As things actually happened, the early Christians, including the evangelists who wrote the Gospels, "apocalyptized" the message, says Nolan. By that he means this:

The eschaton becomes a supra-historical event distinguishable from the historical and political catastrophe [the fall of the Jewish Temple and nation] which was just about to take place [from the point of view of the Gospel of Mark] ... . The supra-historical judgment on the last day is then used, in typical apocalyptic fashion, for moralizing purposes and as a threat concerning the individual [i.e., the state of his or her soul] rather than society. Matthew takes the process very much further, laying great emphasis upon the judgment day and upon the apportioning of reward and punishment. (pp. 108-109)

It is clear to me at this point (subject to my reading further) that Nolan prefers to dissociate himself from this apocalyptizing, moralizing strand in Christian history, "by 'de-apocalyptizing' the gospels," as he puts it (p. 109). He wishes to revive our ability to respond to Jesus's teachings as prophetic, not apocalyptic. (And note that in his lexicon, "catastrophe" and "judgment" are virtual synonyms.)

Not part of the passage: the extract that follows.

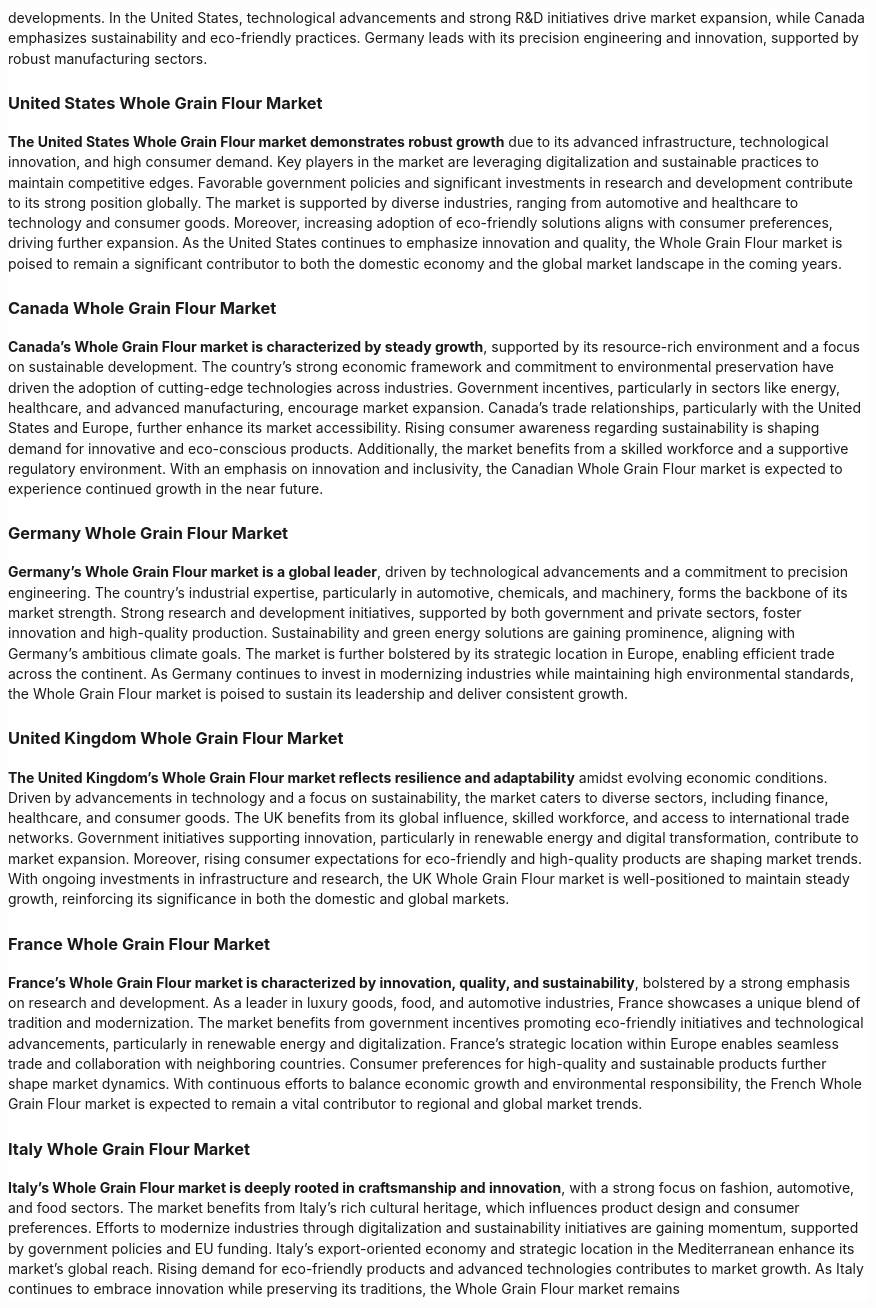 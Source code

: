 developments. In the United States, technological advancements and strong R&amp;D initiatives drive market expansion, while Canada emphasizes sustainability and eco-friendly practices. Germany leads with its precision engineering and innovation, supported by robust manufacturing sectors.</span></em></p></blockquote><h3><strong>United States Whole Grain Flour Market</strong></h3><p><strong>The United States Whole Grain Flour market demonstrates robust growth</strong> due to its advanced infrastructure, technological innovation, and high consumer demand. Key players in the market are leveraging digitalization and sustainable practices to maintain competitive edges. Favorable government policies and significant investments in research and development contribute to its strong position globally. The market is supported by diverse industries, ranging from automotive and healthcare to technology and consumer goods. Moreover, increasing adoption of eco-friendly solutions aligns with consumer preferences, driving further expansion. As the United States continues to emphasize innovation and quality, the Whole Grain Flour market is poised to remain a significant contributor to both the domestic economy and the global market landscape in the coming years.</p><h3><strong>Canada Whole Grain Flour Market</strong></h3><p><strong>Canada&rsquo;s Whole Grain Flour market is characterized by steady growth</strong>, supported by its resource-rich environment and a focus on sustainable development. The country&rsquo;s strong economic framework and commitment to environmental preservation have driven the adoption of cutting-edge technologies across industries. Government incentives, particularly in sectors like energy, healthcare, and advanced manufacturing, encourage market expansion. Canada&rsquo;s trade relationships, particularly with the United States and Europe, further enhance its market accessibility. Rising consumer awareness regarding sustainability is shaping demand for innovative and eco-conscious products. Additionally, the market benefits from a skilled workforce and a supportive regulatory environment. With an emphasis on innovation and inclusivity, the Canadian Whole Grain Flour market is expected to experience continued growth in the near future.</p><h3><strong>Germany Whole Grain Flour Market</strong></h3><p><strong>Germany&rsquo;s Whole Grain Flour market is a global leader</strong>, driven by technological advancements and a commitment to precision engineering. The country&rsquo;s industrial expertise, particularly in automotive, chemicals, and machinery, forms the backbone of its market strength. Strong research and development initiatives, supported by both government and private sectors, foster innovation and high-quality production. Sustainability and green energy solutions are gaining prominence, aligning with Germany&rsquo;s ambitious climate goals. The market is further bolstered by its strategic location in Europe, enabling efficient trade across the continent. As Germany continues to invest in modernizing industries while maintaining high environmental standards, the Whole Grain Flour market is poised to sustain its leadership and deliver consistent growth.</p><h3><strong>United Kingdom Whole Grain Flour Market</strong></h3><p><strong>The United Kingdom&rsquo;s Whole Grain Flour market reflects resilience and adaptability</strong> amidst evolving economic conditions. Driven by advancements in technology and a focus on sustainability, the market caters to diverse sectors, including finance, healthcare, and consumer goods. The UK benefits from its global influence, skilled workforce, and access to international trade networks. Government initiatives supporting innovation, particularly in renewable energy and digital transformation, contribute to market expansion. Moreover, rising consumer expectations for eco-friendly and high-quality products are shaping market trends. With ongoing investments in infrastructure and research, the UK Whole Grain Flour market is well-positioned to maintain steady growth, reinforcing its significance in both the domestic and global markets.</p><h3><strong>France Whole Grain Flour Market</strong></h3><p><strong>France&rsquo;s Whole Grain Flour market is characterized by innovation, quality, and sustainability</strong>, bolstered by a strong emphasis on research and development. As a leader in luxury goods, food, and automotive industries, France showcases a unique blend of tradition and modernization. The market benefits from government incentives promoting eco-friendly initiatives and technological advancements, particularly in renewable energy and digitalization. France&rsquo;s strategic location within Europe enables seamless trade and collaboration with neighboring countries. Consumer preferences for high-quality and sustainable products further shape market dynamics. With continuous efforts to balance economic growth and environmental responsibility, the French Whole Grain Flour market is expected to remain a vital contributor to regional and global market trends.</p><h3><strong>Italy Whole Grain Flour Market</strong></h3><p><strong>Italy&rsquo;s Whole Grain Flour market is deeply rooted in craftsmanship and innovation</strong>, with a strong focus on fashion, automotive, and food sectors. The market benefits from Italy&rsquo;s rich cultural heritage, which influences product design and consumer preferences. Efforts to modernize industries through digitalization and sustainability initiatives are gaining momentum, supported by government policies and EU funding. Italy&rsquo;s export-oriented economy and strategic location in the Mediterranean enhance its market&rsquo;s global reach. Rising demand for eco-friendly products and advanced technologies contributes to market growth. As Italy continues to embrace innovation while preserving its traditions, the Whole Grain Flour market remains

In other words, Nolan wants us to recover an understanding of the Gospel message as being more social than individual. Theough we must each personally choose to commit to a life of compassion and faith, the thrust thereof is necessarily outward, toward others, toward humankind as a whole.


I think of that as being theologically progressive. By that I mean Nolan rues any tendency Christians today may have to look only to the salvation of souls, their own first and then perhaps those of wayward others. Such an otherworldly focus tends to turn religion conservative, even fundamentalist. (I'm now intruding my own thoughts among Nolan's.)

Social justice is not a priority among Christians of that stripe. From Nolan's point of view, any sort of Christianity that doesn't emphasize social justice is completely missing the point. (Again, that's my understanding of his position.)

Perhaps not coincidentally, I'd say, conservative, fundamentalist Christians tend to be creationists, or at least they are typically opposed to Darwin's theory of evolution, in all its guises.

But I find (see above) that the "self-organized complexity" branch of Darwinian science today can give us a way to re-interpret the prophecy of Jesus in the Gospels and adapt it "to other situations or indeed to any and every situation," without apocalyptizing it.

Or, depending on exactly how you define "apocalyptizing," it may permit apocalyptizing the message without then going on to use it "in typical apocalyptic fashion, for moralizing purposes and as a threat concerning the individual rather than society."

Either way you define "apocalyptizing," applying certain lessons of the "self-organized complexity" branch of Darwinian science today can serve to re-orient Christianity in a more progressive, social justice-oriented direction, based on faith and compassion as Nolan understands the original Gospel meaning of those terms.

"Evolution supports religion!" the headlines might read.